### WHAT IS REQUIRED
Please repeat, from the entries that follow, the lines from the one containing "숫자 (Level 2)</a>" through the one containing "계산 (Level 2)</a>" exactly, adding nothing.

___ EXERCISE INPUTS ___

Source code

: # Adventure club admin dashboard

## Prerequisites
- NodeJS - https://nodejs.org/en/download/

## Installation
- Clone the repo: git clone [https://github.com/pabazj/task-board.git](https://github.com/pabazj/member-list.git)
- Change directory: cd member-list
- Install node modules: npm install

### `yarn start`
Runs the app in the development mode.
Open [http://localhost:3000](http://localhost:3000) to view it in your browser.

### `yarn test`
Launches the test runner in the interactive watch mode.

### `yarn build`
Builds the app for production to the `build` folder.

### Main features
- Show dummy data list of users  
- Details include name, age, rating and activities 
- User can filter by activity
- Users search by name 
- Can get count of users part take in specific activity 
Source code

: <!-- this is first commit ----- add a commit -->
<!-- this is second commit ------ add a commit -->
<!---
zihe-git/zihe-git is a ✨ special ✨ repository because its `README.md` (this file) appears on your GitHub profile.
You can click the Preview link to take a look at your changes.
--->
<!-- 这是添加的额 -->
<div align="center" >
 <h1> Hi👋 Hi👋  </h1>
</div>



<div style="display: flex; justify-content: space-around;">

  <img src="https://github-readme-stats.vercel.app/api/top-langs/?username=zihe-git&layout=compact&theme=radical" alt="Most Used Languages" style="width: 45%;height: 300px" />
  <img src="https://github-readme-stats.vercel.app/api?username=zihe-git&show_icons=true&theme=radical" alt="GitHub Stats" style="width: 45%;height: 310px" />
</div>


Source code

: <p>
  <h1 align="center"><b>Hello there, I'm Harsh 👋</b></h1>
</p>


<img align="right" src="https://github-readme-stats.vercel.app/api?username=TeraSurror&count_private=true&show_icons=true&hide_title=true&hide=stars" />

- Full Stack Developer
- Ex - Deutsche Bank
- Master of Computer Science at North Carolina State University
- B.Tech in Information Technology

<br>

___
___ EXERCISE INPUTS ___

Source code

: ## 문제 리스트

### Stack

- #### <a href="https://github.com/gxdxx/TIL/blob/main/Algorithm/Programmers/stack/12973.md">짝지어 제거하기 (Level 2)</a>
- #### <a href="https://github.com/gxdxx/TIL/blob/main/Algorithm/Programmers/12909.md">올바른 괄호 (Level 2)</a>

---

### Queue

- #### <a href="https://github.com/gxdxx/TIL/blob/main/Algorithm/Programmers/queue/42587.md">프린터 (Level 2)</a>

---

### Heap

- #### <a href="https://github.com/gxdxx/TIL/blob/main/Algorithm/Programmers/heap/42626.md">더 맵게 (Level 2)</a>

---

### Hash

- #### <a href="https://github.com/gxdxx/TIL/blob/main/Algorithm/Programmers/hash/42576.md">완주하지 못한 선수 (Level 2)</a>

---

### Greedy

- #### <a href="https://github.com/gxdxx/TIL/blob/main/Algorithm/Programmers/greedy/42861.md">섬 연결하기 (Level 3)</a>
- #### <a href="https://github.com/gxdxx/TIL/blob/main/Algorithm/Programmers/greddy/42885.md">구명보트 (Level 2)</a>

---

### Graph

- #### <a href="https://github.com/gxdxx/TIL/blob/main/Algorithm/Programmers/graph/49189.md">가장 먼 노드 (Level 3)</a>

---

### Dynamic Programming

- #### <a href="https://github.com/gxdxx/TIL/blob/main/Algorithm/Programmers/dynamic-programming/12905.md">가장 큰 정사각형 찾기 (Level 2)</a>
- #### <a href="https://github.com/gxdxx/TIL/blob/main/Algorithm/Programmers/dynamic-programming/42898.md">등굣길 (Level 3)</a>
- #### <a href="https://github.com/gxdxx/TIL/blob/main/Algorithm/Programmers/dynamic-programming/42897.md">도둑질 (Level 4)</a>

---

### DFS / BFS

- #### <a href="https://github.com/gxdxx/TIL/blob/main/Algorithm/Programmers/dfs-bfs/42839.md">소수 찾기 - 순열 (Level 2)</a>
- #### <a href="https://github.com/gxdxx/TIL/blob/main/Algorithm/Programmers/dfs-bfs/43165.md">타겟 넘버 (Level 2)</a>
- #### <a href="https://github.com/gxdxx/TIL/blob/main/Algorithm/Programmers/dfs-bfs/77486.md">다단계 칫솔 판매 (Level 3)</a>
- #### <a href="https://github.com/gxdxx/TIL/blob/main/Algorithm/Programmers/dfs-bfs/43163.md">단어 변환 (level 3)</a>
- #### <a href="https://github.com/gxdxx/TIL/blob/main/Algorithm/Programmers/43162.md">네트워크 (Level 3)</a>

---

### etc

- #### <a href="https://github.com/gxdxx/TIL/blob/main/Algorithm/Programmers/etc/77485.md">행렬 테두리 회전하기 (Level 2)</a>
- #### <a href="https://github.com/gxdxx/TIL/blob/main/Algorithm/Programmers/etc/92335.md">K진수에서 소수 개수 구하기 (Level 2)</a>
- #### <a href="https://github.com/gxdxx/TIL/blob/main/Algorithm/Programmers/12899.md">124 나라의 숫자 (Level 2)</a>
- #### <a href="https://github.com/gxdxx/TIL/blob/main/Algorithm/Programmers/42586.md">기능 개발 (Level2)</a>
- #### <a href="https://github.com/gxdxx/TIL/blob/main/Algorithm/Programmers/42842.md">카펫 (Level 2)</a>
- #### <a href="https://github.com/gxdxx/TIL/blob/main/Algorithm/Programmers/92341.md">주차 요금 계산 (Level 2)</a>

___

### TASK SOLUTION
- #### <a href="https://github.com/gxdxx/TIL/blob/main/Algorithm/Programmers/12899.md">124 나라의 숫자 (Level 2)</a>
- #### <a href="https://github.com/gxdxx/TIL/blob/main/Algorithm/Programmers/42586.md">기능 개발 (Level2)</a>
- #### <a href="https://github.com/gxdxx/TIL/blob/main/Algorithm/Programmers/42842.md">카펫 (Level 2)</a>
- #### <a href="https://github.com/gxdxx/TIL/blob/main/Algorithm/Programmers/92341.md">주차 요금 계산 (Level 2)</a>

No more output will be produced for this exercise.